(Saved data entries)
------------------------------
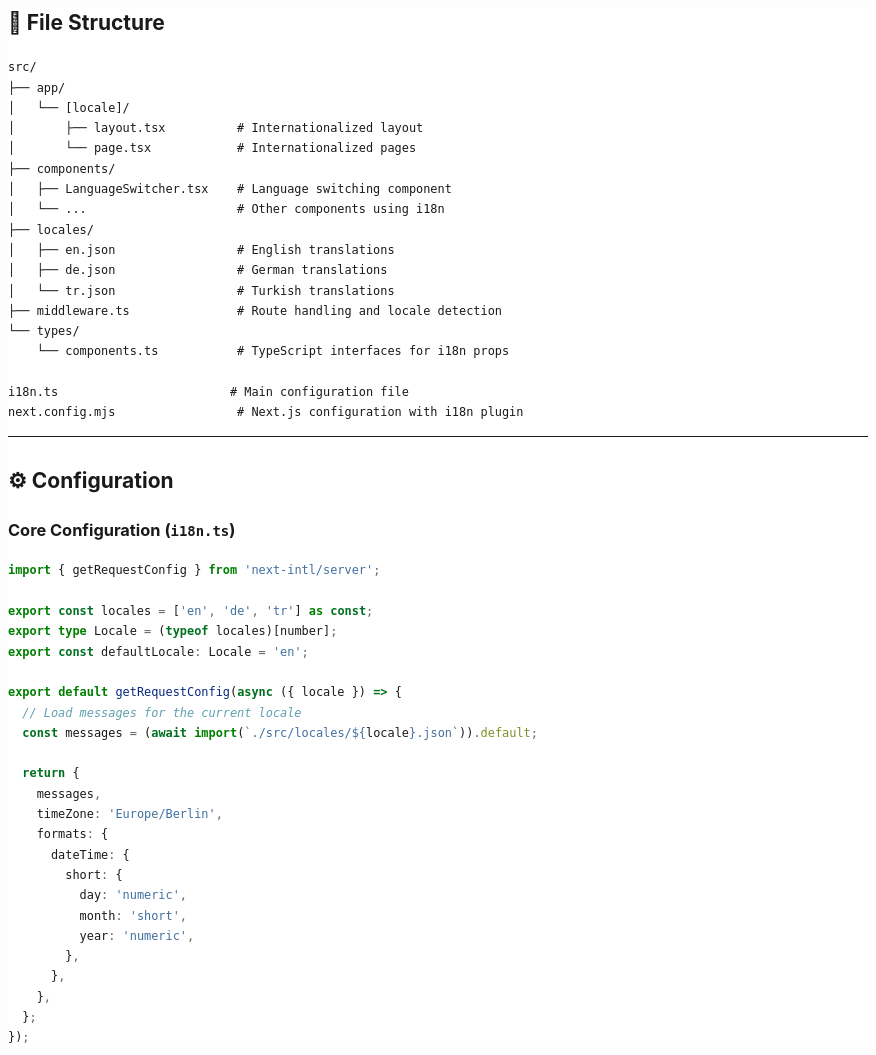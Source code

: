 
## 📁 File Structure

```
src/
├── app/
│   └── [locale]/
│       ├── layout.tsx          # Internationalized layout
│       └── page.tsx            # Internationalized pages
├── components/
│   ├── LanguageSwitcher.tsx    # Language switching component
│   └── ...                     # Other components using i18n
├── locales/
│   ├── en.json                 # English translations
│   ├── de.json                 # German translations
│   └── tr.json                 # Turkish translations
├── middleware.ts               # Route handling and locale detection
└── types/
    └── components.ts           # TypeScript interfaces for i18n props

i18n.ts                        # Main configuration file
next.config.mjs                 # Next.js configuration with i18n plugin
```

---

## ⚙️ Configuration

### Core Configuration (`i18n.ts`)

```typescript
import { getRequestConfig } from 'next-intl/server';

export const locales = ['en', 'de', 'tr'] as const;
export type Locale = (typeof locales)[number];
export const defaultLocale: Locale = 'en';

export default getRequestConfig(async ({ locale }) => {
  // Load messages for the current locale
  const messages = (await import(`./src/locales/${locale}.json`)).default;

  return {
    messages,
    timeZone: 'Europe/Berlin',
    formats: {
      dateTime: {
        short: {
          day: 'numeric',
          month: 'short',
          year: 'numeric',
        },
      },
    },
  };
});
```
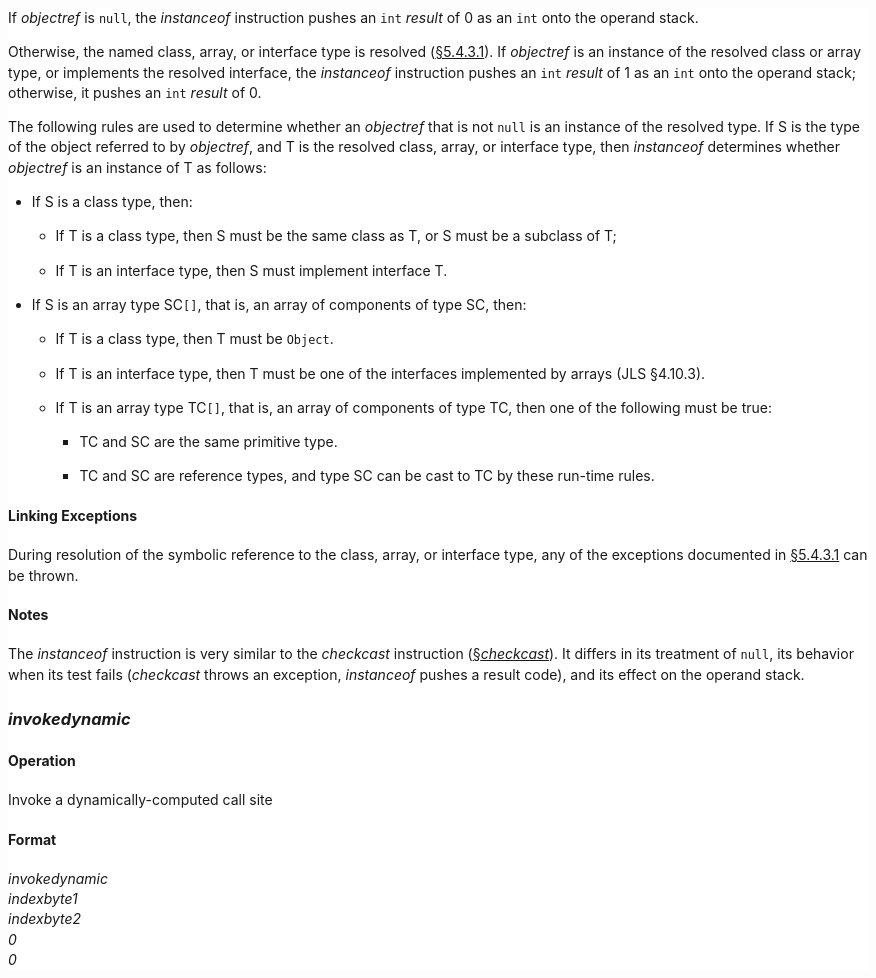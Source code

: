 If _objectref_ is `null`, the _instanceof_ instruction pushes an `int` _result_ of 0 as an `int` onto the operand stack.

Otherwise, the named class, array, or interface type is resolved ([§5.4.3.1](jvms-5.html#jvms-5.4.3.1 "5.4.3.1. Class and Interface Resolution")). If _objectref_ is an instance of the resolved class or array type, or implements the resolved interface, the _instanceof_ instruction pushes an `int` _result_ of 1 as an `int` onto the operand stack; otherwise, it pushes an `int` _result_ of 0.

The following rules are used to determine whether an _objectref_ that is not `null` is an instance of the resolved type. If S is the type of the object referred to by _objectref_, and T is the resolved class, array, or interface type, then _instanceof_ determines whether _objectref_ is an instance of T as follows:

*   If S is a class type, then:
    
    *   If T is a class type, then S must be the same class as T, or S must be a subclass of T;
        
    *   If T is an interface type, then S must implement interface T.
        
    
*   If S is an array type SC`[]`, that is, an array of components of type SC, then:
    
    *   If T is a class type, then T must be `Object`.
        
    *   If T is an interface type, then T must be one of the interfaces implemented by arrays (JLS §4.10.3).
        
    *   If T is an array type TC`[]`, that is, an array of components of type TC, then one of the following must be true:
        
        *   TC and SC are the same primitive type.
            
        *   TC and SC are reference types, and type SC can be cast to TC by these run-time rules.
            
        
    

#### Linking Exceptions

During resolution of the symbolic reference to the class, array, or interface type, any of the exceptions documented in [§5.4.3.1](jvms-5.html#jvms-5.4.3.1 "5.4.3.1. Class and Interface Resolution") can be thrown.

#### Notes

The _instanceof_ instruction is very similar to the _checkcast_ instruction ([§_checkcast_](jvms-6.html#jvms-6.5.checkcast "checkcast")). It differs in its treatment of `null`, its behavior when its test fails (_checkcast_ throws an exception, _instanceof_ pushes a result code), and its effect on the operand stack.

### _invokedynamic_

#### Operation

Invoke a dynamically-computed call site

#### Format

  
_invokedynamic_  
_indexbyte1_  
_indexbyte2_  
_0_  
_0_  
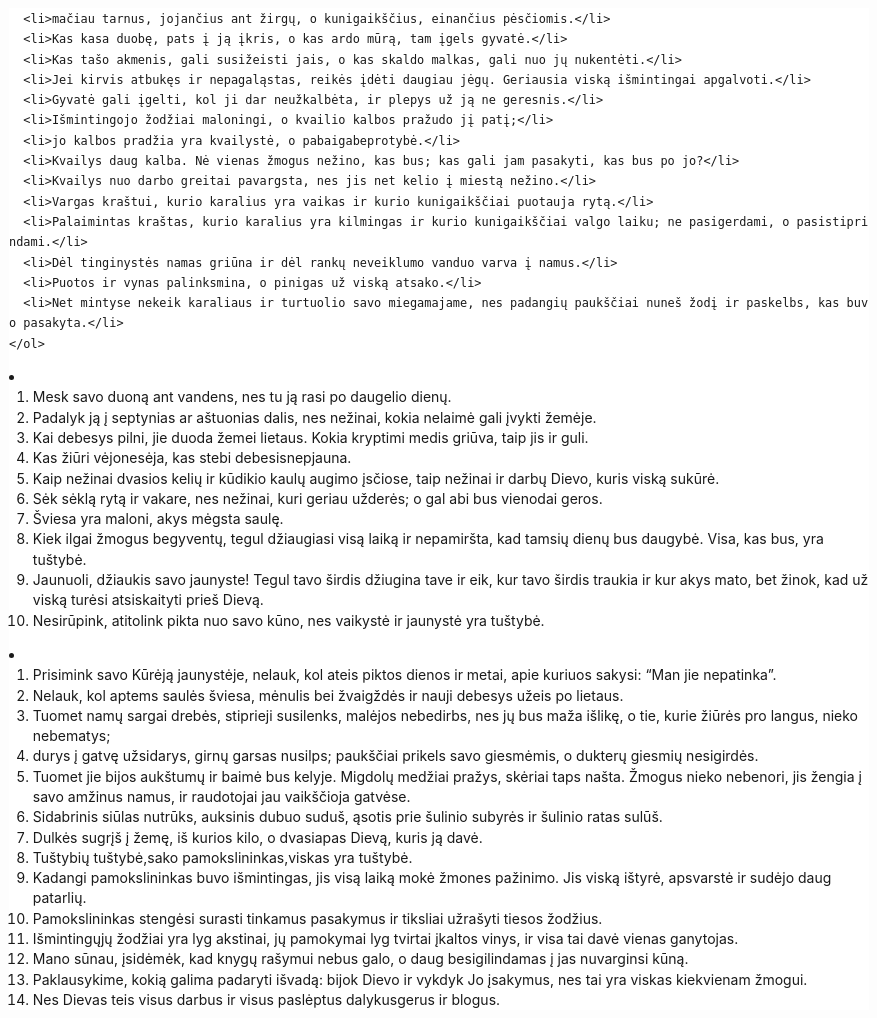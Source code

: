       <li>mačiau tarnus, jojančius ant žirgų, o kunigaikščius, einančius pėsčiomis.</li>
      <li>Kas kasa duobę, pats į ją įkris, o kas ardo mūrą, tam įgels gyvatė.</li>
      <li>Kas tašo akmenis, gali susižeisti jais, o kas skaldo malkas, gali nuo jų nukentėti.</li>
      <li>Jei kirvis atbukęs ir nepagaląstas, reikės įdėti daugiau jėgų. Geriausia viską išmintingai apgalvoti.</li>
      <li>Gyvatė gali įgelti, kol ji dar neužkalbėta, ir plepys už ją ne geresnis.</li>
      <li>Išmintingojo žodžiai maloningi, o kvailio kalbos pražudo jį patį;</li>
      <li>jo kalbos pradžia yra kvailystė, o pabaiga­beprotybė.</li>
      <li>Kvailys daug kalba. Nė vienas žmogus nežino, kas bus; kas gali jam pasakyti, kas bus po jo?</li>
      <li>Kvailys nuo darbo greitai pavargsta, nes jis net kelio į miestą nežino.</li>
      <li>Vargas kraštui, kurio karalius yra vaikas ir kurio kunigaikščiai puotauja rytą.</li>
      <li>Palaimintas kraštas, kurio karalius yra kilmingas ir kurio kunigaikščiai valgo laiku; ne pasigerdami, o pasistiprindami.</li>
      <li>Dėl tinginystės namas griūna ir dėl rankų neveiklumo vanduo varva į namus.</li>
      <li>Puotos ir vynas palinksmina, o pinigas už viską atsako.</li>
      <li>Net mintyse nekeik karaliaus ir turtuolio savo miegamajame, nes padangių paukščiai nuneš žodį ir paskelbs, kas buvo pasakyta.</li>
    </ol>
  </li>
  <li>
    <ol>
      <li>Mesk savo duoną ant vandens, nes tu ją rasi po daugelio dienų.</li>
      <li>Padalyk ją į septynias ar aštuonias dalis, nes nežinai, kokia nelaimė gali įvykti žemėje.</li>
      <li>Kai debesys pilni, jie duoda žemei lietaus. Kokia kryptimi medis griūva, taip jis ir guli.</li>
      <li>Kas žiūri vėjo­nesėja, kas stebi debesis­nepjauna.</li>
      <li>Kaip nežinai dvasios kelių ir kūdikio kaulų augimo įsčiose, taip nežinai ir darbų Dievo, kuris viską sukūrė.</li>
      <li>Sėk sėklą rytą ir vakare, nes nežinai, kuri geriau užderės; o gal abi bus vienodai geros.</li>
      <li>Šviesa yra maloni, akys mėgsta saulę.</li>
      <li>Kiek ilgai žmogus begyventų, tegul džiaugiasi visą laiką ir nepamiršta, kad tamsių dienų bus daugybė. Visa, kas bus, yra tuštybė.</li>
      <li>Jaunuoli, džiaukis savo jaunyste! Tegul tavo širdis džiugina tave ir eik, kur tavo širdis traukia ir kur akys mato, bet žinok, kad už viską turėsi atsiskaityti prieš Dievą.</li>
      <li>Nesirūpink, atitolink pikta nuo savo kūno, nes vaikystė ir jaunystė yra tuštybė.</li>
    </ol>
  </li>
  <li>
    <ol>
      <li>Prisimink savo Kūrėją jaunystėje, nelauk, kol ateis piktos dienos ir metai, apie kuriuos sakysi: “Man jie nepatinka”.</li>
      <li>Nelauk, kol aptems saulės šviesa, mėnulis bei žvaigždės ir nauji debesys užeis po lietaus.</li>
      <li>Tuomet namų sargai drebės, stiprieji susilenks, malėjos nebedirbs, nes jų bus maža išlikę, o tie, kurie žiūrės pro langus, nieko nebematys;</li>
      <li>durys į gatvę užsidarys, girnų garsas nusilps; paukščiai prikels savo giesmėmis, o dukterų giesmių nesigirdės.</li>
      <li>Tuomet jie bijos aukštumų ir baimė bus kelyje. Migdolų medžiai pražys, skėriai taps našta. Žmogus nieko nebenori, jis žengia į savo amžinus namus, ir raudotojai jau vaikščioja gatvėse.</li>
      <li>Sidabrinis siūlas nutrūks, auksinis dubuo suduš, ąsotis prie šulinio subyrės ir šulinio ratas sulūš.</li>
      <li>Dulkės sugrįš į žemę, iš kurios kilo, o dvasia­pas Dievą, kuris ją davė.</li>
      <li>Tuštybių tuštybė,­sako pamokslininkas,­viskas yra tuštybė.</li>
      <li>Kadangi pamokslininkas buvo išmintingas, jis visą laiką mokė žmones pažinimo. Jis viską ištyrė, apsvarstė ir sudėjo daug patarlių.</li>
      <li>Pamokslininkas stengėsi surasti tinkamus pasakymus ir tiksliai užrašyti tiesos žodžius.</li>
      <li>Išmintingųjų žodžiai yra lyg akstinai, jų pamokymai lyg tvirtai įkaltos vinys, ir visa tai davė vienas ganytojas.</li>
      <li>Mano sūnau, įsidėmėk, kad knygų rašymui nebus galo, o daug besigilindamas į jas nuvarginsi kūną.</li>
      <li>Paklausykime, kokią galima padaryti išvadą: bijok Dievo ir vykdyk Jo įsakymus, nes tai yra viskas kiekvienam žmogui.</li>
      <li>Nes Dievas teis visus darbus ir visus paslėptus dalykus­gerus ir blogus.</li>
    </ol>
  </li>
------------------------------
EXERCISE DIRECTIONS
Your answer should hold exactly the lines from the one containing "<li>Nes Dievas teis" through the end of the entries above, and nothing else.

EXERCISE ANSWER
      <li>Nes Dievas teis visus darbus ir visus paslėptus dalykus­gerus ir blogus.</li>
    </ol>
  </li>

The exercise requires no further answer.